The train derailed at 9:11 p.m. Sunday and it took until 3:30 a.m. Monday for another train to reach the site of the accident. The rescue train, made up of work cars and cabooses, made at least three trips to the Amtrak train to bring all of the passengers to Glenwood Springs.
The canyon, located about 12 miles east of Glenwood Springs, is inaccessible by road. The 15 cars and two locomotives landed upright next to the tracks on the south side of the canyon, which rises above the Colorado river about 150 miles west of Denver, Jacobsen said.
During their ordeal, passengers had electricity, heat and plenty of food, according to Jacobsen.
"It's just a profound inconvience to everybody," he said. "I'm sure there are people frustrated at being so late."
The train had already been delayed seven hours beyond its scheduled arrival time in Salt Lake City of 11:37 p.m. Sunday when it was rerouted to avoid a freight train derailment outside of Galesburg, Ill.
Passengers were being given the option of staying overnight in Denver at the railroad's expense or continuing on to Salt Lake City by bus. Those continuing on to Los Angeles from Salt Lake City will likely be given airline tickets, he said.
Most passengers, Jacobsen said, chose to board one of the seven buses chartered by Amtrak. They are expected to arrive Monday afternoon, although none of the buses had left Glenwood Springs by 8 a.m.

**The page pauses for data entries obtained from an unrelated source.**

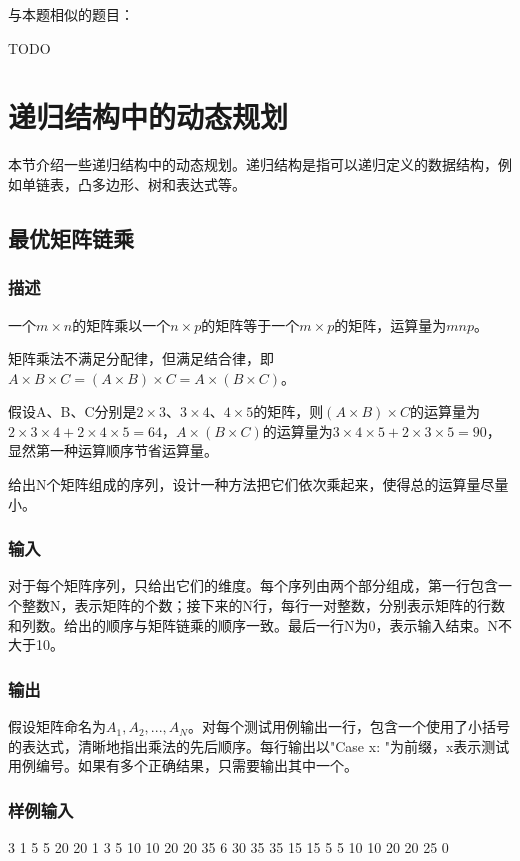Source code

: 与本题相似的题目：
\begindot
\item TODO
\myenddot


\section{递归结构中的动态规划} %
本节介绍一些递归结构中的动态规划。递归结构是指可以递归定义的数据结构，例如单链表，凸多边形、树和表达式等。


\subsection{最优矩阵链乘}
\subsubsection{描述}
一个$m \times n$的矩阵乘以一个$n \times p$的矩阵等于一个$m \times p$的矩阵，运算量为$mnp$。

矩阵乘法不满足分配律，但满足结合律，即$A \times B \times C=(A \times B) \times C=A \times (B \times C)$。

假设A、B、C分别是$2 \times 3$、$3 \times 4$、$4 \times 5$的矩阵，则$(A \times B) \times C$的运算量为$2 \times 3 \times 4 + 2 \times 4 \times 5=64$，$A \times (B \times C)$的运算量为$3 \times 4 \times 5 + 2 \times 3 \times 5=90$，显然第一种运算顺序节省运算量。

给出N个矩阵组成的序列，设计一种方法把它们依次乘起来，使得总的运算量尽量小。

\subsubsection{输入}
对于每个矩阵序列，只给出它们的维度。每个序列由两个部分组成，第一行包含一个整数N，表示矩阵的个数；接下来的N行，每行一对整数，分别表示矩阵的行数和列数。给出的顺序与矩阵链乘的顺序一致。最后一行N为0，表示输入结束。N不大于10。

\subsubsection{输出}
假设矩阵命名为$A_1,A_2,...,A_N$。对每个测试用例输出一行，包含一个使用了小括号的表达式，清晰地指出乘法的先后顺序。每行输出以"Case x: "为前缀，x表示测试用例编号。如果有多个正确结果，只需要输出其中一个。

\subsubsection{样例输入}
\begin{Code}
3
1 5
5 20
20 1
3
5 10
10 20
20 35
6
30 35
35 15
15 5
5 10
10 20
20 25
0
\end{Code}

Anyone needing information on when the train's passengers will finally reach Salt Lake City should call either the local Amtrak station or the national toll-free information number, 1-800-USA-RAIL, Jacobsen said.
A passenger list to determine how many Utahns were aboard the train was not immediately available Monday. The train was referred to as the California Zephyer from Chicago to Salt Lake City and the Desert Wind from Salt Lake City to Los Angeles.
The cause of the derailment was not known Monday. The accident will be investigated by Denver Rio Grande Western Railroad, on whose tracks it occurred.
Salt Lake area authorities reported no serious accidents in the snowstorm but noted the hazardous driving conditions created by the storm lead to numerous "fender-benders" throughout the Wasatch Front.
Snowplow operators for both Salt Lake City and Salt Lake County worked through Christmas Day to keep roads open during the steady snowfall.
"It keeps on snowing _ that's the problem," said Scott Mikkelsen, a dispatcher for the Salt Lake City public works department.
He and some 100 other city employees manned two 12-hour shifts on Sunday to keep 46 snowplows on the roads. Despite their efforts, Mikkelsen said, the city has received complaints about where the snowplows pushed snow.
Hearing those complaints after working a holiday shift is very disheartening, Mikkelsen said. He reported for work at 11:30 p.m. Sunday after spending the day with his family and was still on the job Monday morning.
In Salt Lake County, snowplow operators are just as frustrated with the continuing snowfall and the complaints from residents whose driveways and vehicles are blocked by snow.
"We keep hoping we'll get a little break and the snow will stop," said Rich Johnson, a Salt Lake County dispatcher. "It's a question of where you're going to put the snow."